Une issue que la Tunisie continue de repousser El Fouladh n'est ni la seule, ni la pire. Des dizaines d'entreprises publiques tunisiennes affichent année après année des pertes abyssales, une gouvernance défaillante, des retards comptables, et une dépendance systémique à l'argent public. Ce phénomène n'est d'ailleurs pas propre à la Tunisie. Partout dans le monde, les entreprises publiques en difficulté ont été, pour beaucoup, privatisées. Ce choix, dicté par le réalisme économique, a permis à de nombreux groupes de retrouver équilibre, transparence et rentabilité. L'époque où l'Etat gérait des usines, vendait du ciment, produisait de l'acier et des cigarettes ou transportait des passagers en avion ou en train est révolue. Dans les secteurs ouverts à la concurrence, les logiques de service public ne suffisent plus à masquer les inefficiences, ni à justifier les pertes chroniques.
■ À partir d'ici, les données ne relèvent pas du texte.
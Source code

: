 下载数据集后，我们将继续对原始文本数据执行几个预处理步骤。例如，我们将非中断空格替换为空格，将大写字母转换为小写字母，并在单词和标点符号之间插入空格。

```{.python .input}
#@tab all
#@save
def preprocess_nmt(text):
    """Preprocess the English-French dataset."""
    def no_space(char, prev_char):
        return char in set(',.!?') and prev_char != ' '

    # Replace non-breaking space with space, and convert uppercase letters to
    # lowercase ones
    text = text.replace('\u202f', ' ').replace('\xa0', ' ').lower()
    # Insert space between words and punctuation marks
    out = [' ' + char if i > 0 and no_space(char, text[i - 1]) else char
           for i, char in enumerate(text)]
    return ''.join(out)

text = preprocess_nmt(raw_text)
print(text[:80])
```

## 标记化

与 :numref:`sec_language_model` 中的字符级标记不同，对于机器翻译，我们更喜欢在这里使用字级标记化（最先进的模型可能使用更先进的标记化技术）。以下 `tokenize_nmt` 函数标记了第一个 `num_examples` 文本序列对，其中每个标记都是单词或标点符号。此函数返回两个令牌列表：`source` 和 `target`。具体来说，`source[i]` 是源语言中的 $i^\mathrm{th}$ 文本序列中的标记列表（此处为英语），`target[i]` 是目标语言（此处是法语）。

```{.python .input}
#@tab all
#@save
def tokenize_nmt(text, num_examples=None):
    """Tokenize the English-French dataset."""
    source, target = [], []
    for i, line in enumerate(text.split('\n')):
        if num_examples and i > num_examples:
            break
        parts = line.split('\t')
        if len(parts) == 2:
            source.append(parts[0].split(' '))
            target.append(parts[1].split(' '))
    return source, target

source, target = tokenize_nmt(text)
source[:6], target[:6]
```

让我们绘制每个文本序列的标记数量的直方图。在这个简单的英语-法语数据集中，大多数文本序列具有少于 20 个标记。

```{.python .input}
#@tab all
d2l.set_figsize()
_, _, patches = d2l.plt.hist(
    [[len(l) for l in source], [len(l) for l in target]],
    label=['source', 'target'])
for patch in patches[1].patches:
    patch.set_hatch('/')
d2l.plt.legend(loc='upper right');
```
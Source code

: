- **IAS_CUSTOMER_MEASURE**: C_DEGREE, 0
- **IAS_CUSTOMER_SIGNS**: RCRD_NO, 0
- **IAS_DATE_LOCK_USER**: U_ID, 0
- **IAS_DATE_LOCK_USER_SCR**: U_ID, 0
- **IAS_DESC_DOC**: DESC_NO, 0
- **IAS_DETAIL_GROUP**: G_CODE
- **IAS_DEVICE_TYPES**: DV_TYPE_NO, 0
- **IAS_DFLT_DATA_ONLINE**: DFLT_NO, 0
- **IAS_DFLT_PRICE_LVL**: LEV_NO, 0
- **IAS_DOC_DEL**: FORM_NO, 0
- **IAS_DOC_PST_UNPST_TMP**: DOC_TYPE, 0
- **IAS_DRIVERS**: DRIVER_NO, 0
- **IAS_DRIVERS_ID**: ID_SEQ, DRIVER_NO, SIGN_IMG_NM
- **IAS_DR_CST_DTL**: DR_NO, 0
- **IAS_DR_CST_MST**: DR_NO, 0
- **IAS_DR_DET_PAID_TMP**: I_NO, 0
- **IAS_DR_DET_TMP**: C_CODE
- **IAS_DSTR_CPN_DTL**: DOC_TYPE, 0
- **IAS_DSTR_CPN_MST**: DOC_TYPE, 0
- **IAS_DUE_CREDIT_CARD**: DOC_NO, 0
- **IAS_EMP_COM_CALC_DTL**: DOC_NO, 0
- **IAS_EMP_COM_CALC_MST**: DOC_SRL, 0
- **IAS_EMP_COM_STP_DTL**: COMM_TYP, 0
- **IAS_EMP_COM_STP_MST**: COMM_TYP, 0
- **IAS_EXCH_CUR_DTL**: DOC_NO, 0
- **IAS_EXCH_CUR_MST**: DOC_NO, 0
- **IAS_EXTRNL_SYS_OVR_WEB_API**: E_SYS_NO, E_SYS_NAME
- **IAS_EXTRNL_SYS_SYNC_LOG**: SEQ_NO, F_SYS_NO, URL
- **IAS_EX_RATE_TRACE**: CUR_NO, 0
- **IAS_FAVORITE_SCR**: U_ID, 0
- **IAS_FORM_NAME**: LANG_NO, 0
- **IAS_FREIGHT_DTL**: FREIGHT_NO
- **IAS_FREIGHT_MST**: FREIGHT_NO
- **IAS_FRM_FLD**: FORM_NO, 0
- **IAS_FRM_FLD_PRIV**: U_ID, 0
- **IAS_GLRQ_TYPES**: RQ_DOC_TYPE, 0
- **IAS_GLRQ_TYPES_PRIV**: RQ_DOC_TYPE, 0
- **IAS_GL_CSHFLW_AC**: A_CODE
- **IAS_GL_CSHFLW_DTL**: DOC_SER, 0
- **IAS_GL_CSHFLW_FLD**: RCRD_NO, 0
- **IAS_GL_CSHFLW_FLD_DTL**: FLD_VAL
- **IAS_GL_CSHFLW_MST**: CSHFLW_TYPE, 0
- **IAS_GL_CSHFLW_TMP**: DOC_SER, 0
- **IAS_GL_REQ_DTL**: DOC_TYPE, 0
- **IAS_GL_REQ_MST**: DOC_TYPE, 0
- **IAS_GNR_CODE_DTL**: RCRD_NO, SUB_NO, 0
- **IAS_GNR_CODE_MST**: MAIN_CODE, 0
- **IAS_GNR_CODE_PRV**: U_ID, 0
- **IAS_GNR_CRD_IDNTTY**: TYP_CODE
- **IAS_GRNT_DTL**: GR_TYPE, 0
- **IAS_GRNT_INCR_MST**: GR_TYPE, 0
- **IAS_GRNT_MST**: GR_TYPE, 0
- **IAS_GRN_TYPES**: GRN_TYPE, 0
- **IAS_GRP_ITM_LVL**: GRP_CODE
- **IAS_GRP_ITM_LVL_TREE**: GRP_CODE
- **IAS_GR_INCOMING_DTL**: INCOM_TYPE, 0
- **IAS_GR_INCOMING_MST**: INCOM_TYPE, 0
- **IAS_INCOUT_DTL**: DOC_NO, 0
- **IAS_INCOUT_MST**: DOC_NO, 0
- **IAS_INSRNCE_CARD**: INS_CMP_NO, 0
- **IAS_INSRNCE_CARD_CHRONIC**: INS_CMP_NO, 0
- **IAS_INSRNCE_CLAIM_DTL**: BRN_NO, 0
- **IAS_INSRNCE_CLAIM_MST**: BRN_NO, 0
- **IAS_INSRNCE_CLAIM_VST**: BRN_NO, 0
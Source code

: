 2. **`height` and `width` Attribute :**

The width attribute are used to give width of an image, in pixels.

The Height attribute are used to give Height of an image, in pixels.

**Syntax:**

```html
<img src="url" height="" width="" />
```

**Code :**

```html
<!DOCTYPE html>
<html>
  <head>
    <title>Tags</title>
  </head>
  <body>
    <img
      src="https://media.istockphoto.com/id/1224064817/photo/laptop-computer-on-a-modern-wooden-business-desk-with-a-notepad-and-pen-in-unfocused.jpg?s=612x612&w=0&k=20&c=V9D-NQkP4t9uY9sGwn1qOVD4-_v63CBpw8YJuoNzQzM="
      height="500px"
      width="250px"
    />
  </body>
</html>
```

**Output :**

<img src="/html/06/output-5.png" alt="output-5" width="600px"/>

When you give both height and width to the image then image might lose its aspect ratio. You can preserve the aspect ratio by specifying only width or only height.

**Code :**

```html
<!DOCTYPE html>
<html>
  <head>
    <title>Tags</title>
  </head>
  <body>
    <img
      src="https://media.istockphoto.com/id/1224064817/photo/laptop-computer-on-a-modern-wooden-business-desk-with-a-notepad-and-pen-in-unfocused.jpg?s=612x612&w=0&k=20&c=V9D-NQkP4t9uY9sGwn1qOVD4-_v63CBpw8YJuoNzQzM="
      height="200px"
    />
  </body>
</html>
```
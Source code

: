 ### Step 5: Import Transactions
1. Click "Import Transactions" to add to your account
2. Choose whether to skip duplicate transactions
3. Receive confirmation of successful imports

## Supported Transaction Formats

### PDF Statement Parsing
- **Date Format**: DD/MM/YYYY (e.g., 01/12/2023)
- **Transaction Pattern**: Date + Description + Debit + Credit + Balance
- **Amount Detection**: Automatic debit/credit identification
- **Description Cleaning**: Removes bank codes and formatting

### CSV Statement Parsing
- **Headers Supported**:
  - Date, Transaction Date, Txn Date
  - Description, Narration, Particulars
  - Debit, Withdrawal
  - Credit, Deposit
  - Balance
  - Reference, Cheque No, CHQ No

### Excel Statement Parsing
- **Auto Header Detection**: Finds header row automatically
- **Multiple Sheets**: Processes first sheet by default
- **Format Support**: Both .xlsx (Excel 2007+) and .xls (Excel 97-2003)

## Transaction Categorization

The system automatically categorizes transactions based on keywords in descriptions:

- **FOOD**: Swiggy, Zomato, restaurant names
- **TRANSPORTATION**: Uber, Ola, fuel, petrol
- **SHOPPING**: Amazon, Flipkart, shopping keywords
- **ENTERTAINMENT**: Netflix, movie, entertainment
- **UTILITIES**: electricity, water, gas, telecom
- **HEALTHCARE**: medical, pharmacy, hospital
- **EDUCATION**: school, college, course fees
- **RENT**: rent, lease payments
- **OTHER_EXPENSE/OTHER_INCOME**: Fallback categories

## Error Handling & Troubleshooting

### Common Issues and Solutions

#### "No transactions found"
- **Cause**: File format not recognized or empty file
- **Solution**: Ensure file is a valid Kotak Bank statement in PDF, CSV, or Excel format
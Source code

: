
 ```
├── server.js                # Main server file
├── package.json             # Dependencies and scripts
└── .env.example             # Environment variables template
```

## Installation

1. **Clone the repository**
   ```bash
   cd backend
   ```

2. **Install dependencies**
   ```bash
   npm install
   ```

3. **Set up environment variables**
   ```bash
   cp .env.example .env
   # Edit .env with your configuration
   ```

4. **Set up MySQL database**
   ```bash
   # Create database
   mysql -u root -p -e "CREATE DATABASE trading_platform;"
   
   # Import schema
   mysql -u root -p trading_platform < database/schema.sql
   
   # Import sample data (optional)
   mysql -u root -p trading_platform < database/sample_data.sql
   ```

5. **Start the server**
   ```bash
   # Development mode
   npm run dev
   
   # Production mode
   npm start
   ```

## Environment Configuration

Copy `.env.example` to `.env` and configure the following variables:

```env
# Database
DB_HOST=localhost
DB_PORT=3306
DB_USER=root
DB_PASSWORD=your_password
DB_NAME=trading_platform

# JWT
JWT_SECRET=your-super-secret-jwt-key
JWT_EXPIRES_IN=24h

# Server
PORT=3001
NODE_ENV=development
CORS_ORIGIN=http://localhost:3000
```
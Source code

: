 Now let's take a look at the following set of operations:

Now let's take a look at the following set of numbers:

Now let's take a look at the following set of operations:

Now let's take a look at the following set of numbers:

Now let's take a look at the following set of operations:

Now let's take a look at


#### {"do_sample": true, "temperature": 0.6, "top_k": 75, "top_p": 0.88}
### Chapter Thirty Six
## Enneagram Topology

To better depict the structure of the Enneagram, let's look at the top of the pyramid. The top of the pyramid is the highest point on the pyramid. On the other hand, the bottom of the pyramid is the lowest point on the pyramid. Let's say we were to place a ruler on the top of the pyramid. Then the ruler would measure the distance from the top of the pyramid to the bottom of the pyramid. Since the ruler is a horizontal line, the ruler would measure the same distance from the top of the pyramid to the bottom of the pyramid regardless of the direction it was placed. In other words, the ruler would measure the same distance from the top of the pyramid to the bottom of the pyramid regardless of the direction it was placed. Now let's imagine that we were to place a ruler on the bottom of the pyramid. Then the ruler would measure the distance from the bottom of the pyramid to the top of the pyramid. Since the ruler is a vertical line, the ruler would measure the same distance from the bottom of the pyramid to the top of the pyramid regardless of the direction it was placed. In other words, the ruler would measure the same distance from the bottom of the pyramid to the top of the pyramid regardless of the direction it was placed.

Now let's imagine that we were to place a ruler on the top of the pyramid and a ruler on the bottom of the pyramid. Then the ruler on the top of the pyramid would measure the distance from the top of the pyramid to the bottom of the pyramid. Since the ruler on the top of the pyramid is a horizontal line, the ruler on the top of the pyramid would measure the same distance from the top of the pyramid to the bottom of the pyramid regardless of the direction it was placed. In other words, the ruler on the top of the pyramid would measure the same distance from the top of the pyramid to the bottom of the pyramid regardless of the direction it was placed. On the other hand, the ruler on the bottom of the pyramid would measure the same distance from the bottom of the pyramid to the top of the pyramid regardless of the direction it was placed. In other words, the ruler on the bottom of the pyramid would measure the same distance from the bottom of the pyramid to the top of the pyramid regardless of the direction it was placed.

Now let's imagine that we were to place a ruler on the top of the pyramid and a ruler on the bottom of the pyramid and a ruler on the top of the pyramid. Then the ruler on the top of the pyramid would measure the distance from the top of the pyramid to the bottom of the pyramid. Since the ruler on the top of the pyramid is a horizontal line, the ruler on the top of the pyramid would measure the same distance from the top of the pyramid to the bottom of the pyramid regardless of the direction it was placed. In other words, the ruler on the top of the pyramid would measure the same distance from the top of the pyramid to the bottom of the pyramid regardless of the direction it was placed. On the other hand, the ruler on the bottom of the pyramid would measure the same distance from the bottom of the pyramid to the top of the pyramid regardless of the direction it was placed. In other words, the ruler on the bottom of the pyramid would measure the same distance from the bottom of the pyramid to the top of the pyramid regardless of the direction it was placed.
C'est une évidence économique que la Tunisie continue de refuser, et que le président de la République rejette avec constance. Kaïs Saïed, fidèle à sa lecture souverainiste et soupçonneuse, voit dans chaque projet de privatisation une tentative de pillage par des puissances étrangères. Pour lui, si les entreprises publiques s'effondrent, c'est parce qu'elles ont été sabotées de l'intérieur, appauvries à dessein pour être revendues à vil prix. Cette vision conspirationniste du capitalisme, qui confond souveraineté et autarcie, empêche toute réforme sérieuse et pérennise des modèles à bout de souffle. À cette dérive idéologique s'ajoute une absurdité structurelle : la grille salariale du secteur public. Comment peut-on sérieusement attendre d'un président-directeur général qu'il gère plusieurs centaines de millions de dinars, qu'il assume la responsabilité juridique, sociale et industrielle d'une entreprise nationale, tout en le rémunérant 3.000 dinars par mois ? À ce niveau, ce n'est plus une contradiction, c'est une impasse. L'heure n'est plus aux proclamations symboliques sur la souveraineté industrielle. Elle est à la réforme. Et cette réforme passe nécessairement par des cessions, partielles ou totales, d'actifs publics qui n'ont plus vocation à être gérés par l'Etat. Le secteur privé n'est pas un ennemi, mais une solution. C'est lui qui crée de la valeur, qui introduit de la rigueur, et qui peut redonner à ces entreprises une raison d'exister économiquement. La Tunisie n'a plus le luxe d'attendre.